The road to retail jewelry profitability for generations has been based on creating high levels of store traffic and presenting well merchandised displays complemented with professional service.  However, today the leading approaches are leveraging data rich customer bases to manage more profitable customer relationships focused on merchandising, marketing and more customer oriented service offerings.  Even the “be back” shoppers are finding it more difficult to switch retail jewelers due to more interactive relationships.


Retail jewelers have long been challenged with “me too” responses by their competitors which can greatly limit truly differentiated offerings. When offerings are not effectively differentiated the result can lead to a commoditization trap causing downward spiraling prices and profit margins.  Today, retail jewelers need to know how, when and what to offer individual customers and the results can be the difference between a profitable and unprofitable business.  Sourcing items that owners and managers personally prefer and then waiting for the right customers to enter the store who also find those items to be desirable is no longer the best way to manage and merchandise a retail jewelry store.
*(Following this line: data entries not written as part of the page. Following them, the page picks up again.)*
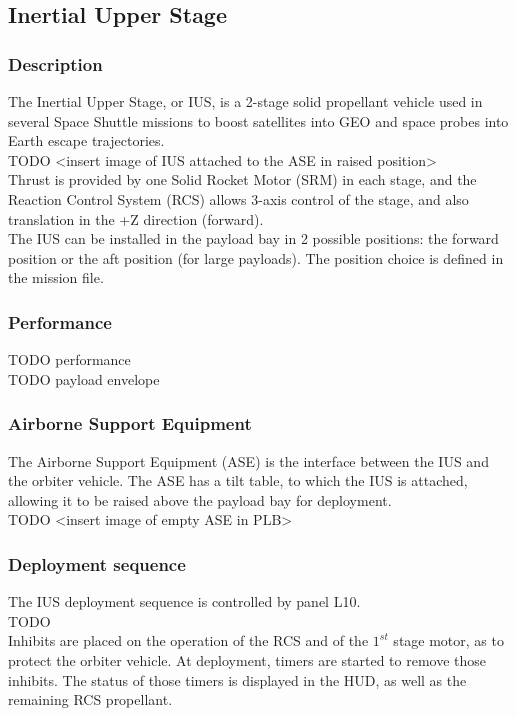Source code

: \documentclass[Space_Shuttle_Ultra_Manual.tex]{subfiles}
\begin{document}
\subsection{Inertial Upper Stage}
\begin{multicols*}{2}
\renewcommand{\cfttoctitlefont}{\bf}
\localtableofcontents
\subsubsection{Description}
\noindent
The Inertial Upper Stage, or IUS, is a 2-stage solid propellant vehicle used in several Space Shuttle missions to boost satellites into GEO and space probes into Earth escape trajectories.
\\
TODO <insert image of IUS attached to the ASE in raised position>
\\
Thrust is provided by one Solid Rocket Motor (SRM) in each stage, and the Reaction Control System (RCS) allows 3-axis control of the stage, and also translation in the +Z direction (forward).
\\
The IUS can be installed in the payload bay in 2 possible positions: the forward position or the aft position (for large payloads). The position choice is defined in the mission file.

\subsubsection{Performance}
TODO performance
\\
TODO payload envelope

\subsubsection{Airborne Support Equipment}
The Airborne Support Equipment (ASE) is the interface between the IUS and the orbiter vehicle. The ASE has a tilt table, to which the IUS is attached, allowing it to be raised above the payload bay for deployment.
\\
TODO <insert image of empty ASE in PLB>

\subsubsection{Deployment sequence}
The IUS deployment sequence is controlled by panel L10.
\\
TODO
\\
Inhibits are placed on the operation of the RCS and of the $1^{st}$ stage motor, as to protect the orbiter vehicle. At deployment, timers are started to remove those inhibits. The status of those timers is displayed in the HUD, as well as the remaining RCS propellant.


\end{multicols*}
\end{document}
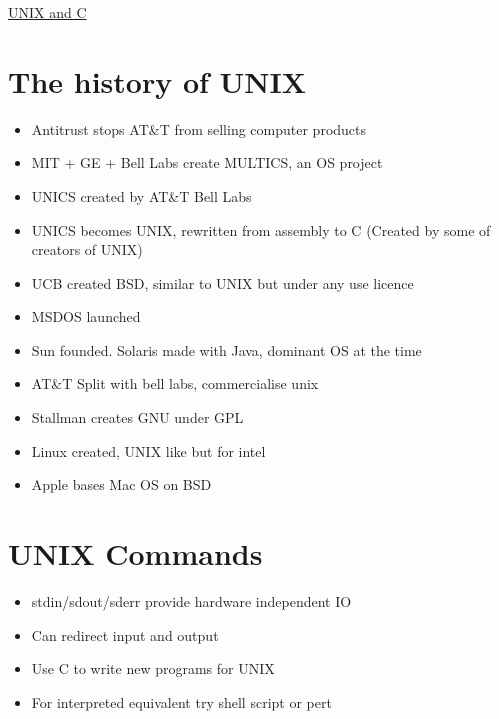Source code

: \documentclass{article}[18pt]
\begin{document}
\begin{center}
\underline{\huge UNIX and C}
\end{center}
\section{The history of UNIX}
\begin{itemize}
\item Antitrust stops AT\&T from selling computer products
\item MIT + GE + Bell Labs create MULTICS, an OS project
\item UNICS created by AT\&T Bell Labs 
\item UNICS becomes UNIX, rewritten from assembly to C (Created by some of creators of UNIX)
\item UCB created BSD, similar to UNIX but under any use licence 
\item MSDOS launched
\item Sun founded. Solaris made with Java, dominant OS at the time
\item AT\&T Split with bell labs, commercialise unix
\item Stallman creates GNU under GPL
\item Linux created, UNIX like but for intel
\item Apple bases Mac OS on BSD
\end{itemize}
\section{UNIX Commands}
\begin{itemize}
\item stdin/sdout/sderr provide hardware independent IO
\item Can redirect input and output
\item Use C to write new programs for UNIX
\item For interpreted equivalent try shell script or pert
\end{itemize}
\end{document}
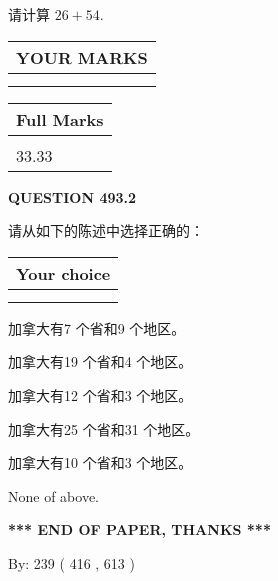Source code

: \documentclass{ctexart}
\begin{document}
  
 
请计算 $ %
26 +  %
54 $.
 

 

 
  
\vspace{0.2in}
  
\noindent\begin{tabular}{|l|}
\hline
 YOUR MARKS  \\
\hline
 \\ 
 \\ 
\hline
\end{tabular}
\hspace{0.05in} \begin{tabular}{|l|}
\hline
 Full Marks  \\
\hline
 \\ 
33.33 \\
\hline
\end{tabular}
{\textbf{\Large{QUESTION
493.2 
}}}
  
  
请从如下的陈述中选择正确的：
  
  
\noindent\hspace{3.0in} \begin{tabular}{|l|}
\hline
Your choice \\
\hline
 \\ 
 \\ 
\hline
\end{tabular}
  
  
 
 
加拿大有7 个省和9 个地区。
 
 
加拿大有19 个省和4 个地区。
 
 
加拿大有12 个省和3 个地区。
 
 
加拿大有25 个省和31 个地区。
 
 
加拿大有10 个省和3 个地区。
 
 
 None of above.
 
 
   
   
 \vspace{0.2in}
 
   
   
   
   
\vspace{1.0in} 
{\textbf{\large{ *** END OF PAPER, THANKS *** }}} 
   
   
\hspace{1.0in} By: 
 239 ( 416 ,  613 )
   
\end{document}
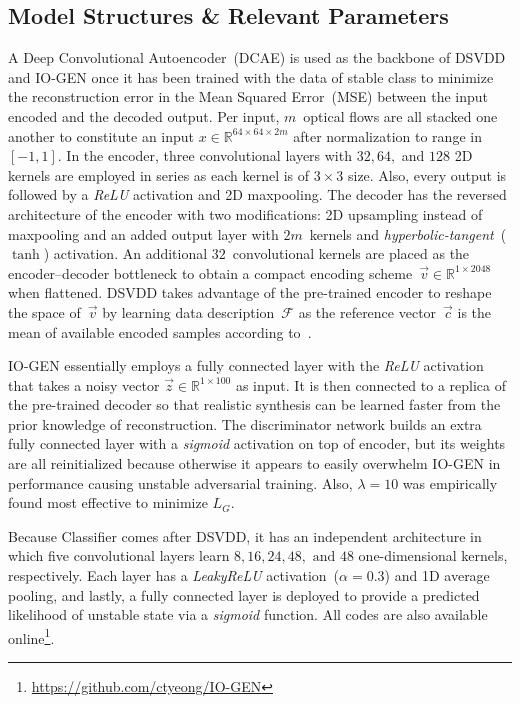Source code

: \documentclass[letterpaper]{article} %
\begin{document}
\subsection{Model Structures \& Relevant Parameters}
\label{sec:model_structures}

A Deep Convolutional Autoencoder~(DCAE) is used as the backbone of DSVDD
and \mbox{IO-GEN} once it has been trained with the data of stable class to
minimize the reconstruction error in the Mean Squared Error~(MSE)
between the input encoded and the decoded output. Per input,
$m$~optical flows are all stacked one another to constitute an
input $x \in \mathbb{R}^{64 \times 64 \times 2m}$ after normalization to
range in $[-1, 1]$. In the encoder, three convolutional layers with $32,
64,$ and $128$ 2D kernels are employed in series as each kernel is of $3
\times 3$ size. Also, every output is followed by a \emph{ReLU}
activation and 2D maxpooling. The decoder has the reversed architecture
of the encoder with two modifications: 2D upsampling instead of
maxpooling and an added output layer with $2m$~kernels and
\emph{hyperbolic-tangent}~($\tanh$) activation.
An additional $32$~convolutional kernels are placed as the
encoder--decoder bottleneck to obtain a compact
encoding scheme~$\vec{v} \in \mathbb{R}^{1 \times 2048}$ when flattened.
DSVDD takes advantage of the pre-trained encoder to reshape the space
of~$\vec{v}$ by learning data description~$\mathcal{F}$ as the reference
vector~$\vec{c}$ is the mean of available encoded
samples according to~\citet{RVGDSBMK18}.

\mbox{IO-GEN} essentially employs a fully connected layer with the \emph{ReLU}
activation that takes a noisy vector $\vec{z} \in \mathbb{R}^{1 \times
100}$ as input. It is then connected to a replica of the pre-trained decoder
so that realistic synthesis can be learned faster from the prior
knowledge of reconstruction. The discriminator network builds an extra
fully connected layer with a \emph{sigmoid} activation on top of
encoder, but its weights are all reinitialized because otherwise it
appears to easily overwhelm \mbox{IO-GEN} in performance causing unstable
adversarial training. Also, $\lambda=10$ was empirically found most
effective to minimize $\mathit{L_G}$.

Because Classifier comes after DSVDD, it has an independent architecture
in which five convolutional layers learn $8, 16, 24, 48, \text{ and }
48$ one-dimensional kernels, respectively. Each layer has a
\emph{LeakyReLU} activation~($\alpha=0.3$) and 1D average pooling, and
lastly, a fully connected layer is deployed to provide a predicted
likelihood of unstable state via a \emph{sigmoid} function.
All codes are also available
online\footnote{\url{https://github.com/ctyeong/IO-GEN}}.
\end{document}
Today’s retail jewelry store needs to be wherever the customer wants it to be. Sure location, location, location still matters; as do carefully selected merchandise inventories. But this approach has too often led to non-differentiated product offerings. Too many customers feel that jewelry merchandise and store environments all look the same. The result too often has led to greater price reductions. The way out of this selling and merchandising conundrum is relationship marketing. Retail jewelers have to reach out to customers beyond the four walls of their store with more strategic approaches to identifying, securing and growing customized customer relationships built one at a time. Relationship marketing can help jewelry companies win customers away from competitors before the customer even begins to shop for a specific purchase occasion.


It’s more than the old 80-20 rule. In general, 80% of a company’s business comes from 20% of the customers. Each jewelry store needs to identify their most valued customers and understand what amount of business their most valued customers represent. What do the purchasing habits of the store’s most valued customers look like? What products do they desire and what motivates them to make these purchases? How can the company look beyond the transactions to understand how to make the relationship with the customer more relevant and more profitable? How can the company create more relevant value propositions targeting the most valuable customers? Offerings must be more customized for individual customers. Database marketing and relationship marketing are replacing the old approach of offering undifferentiated product offerings that too often have led to commoditization and lower prices and margins. Datebase marketing and relationship marketing are two ways around selling commodity jewerly.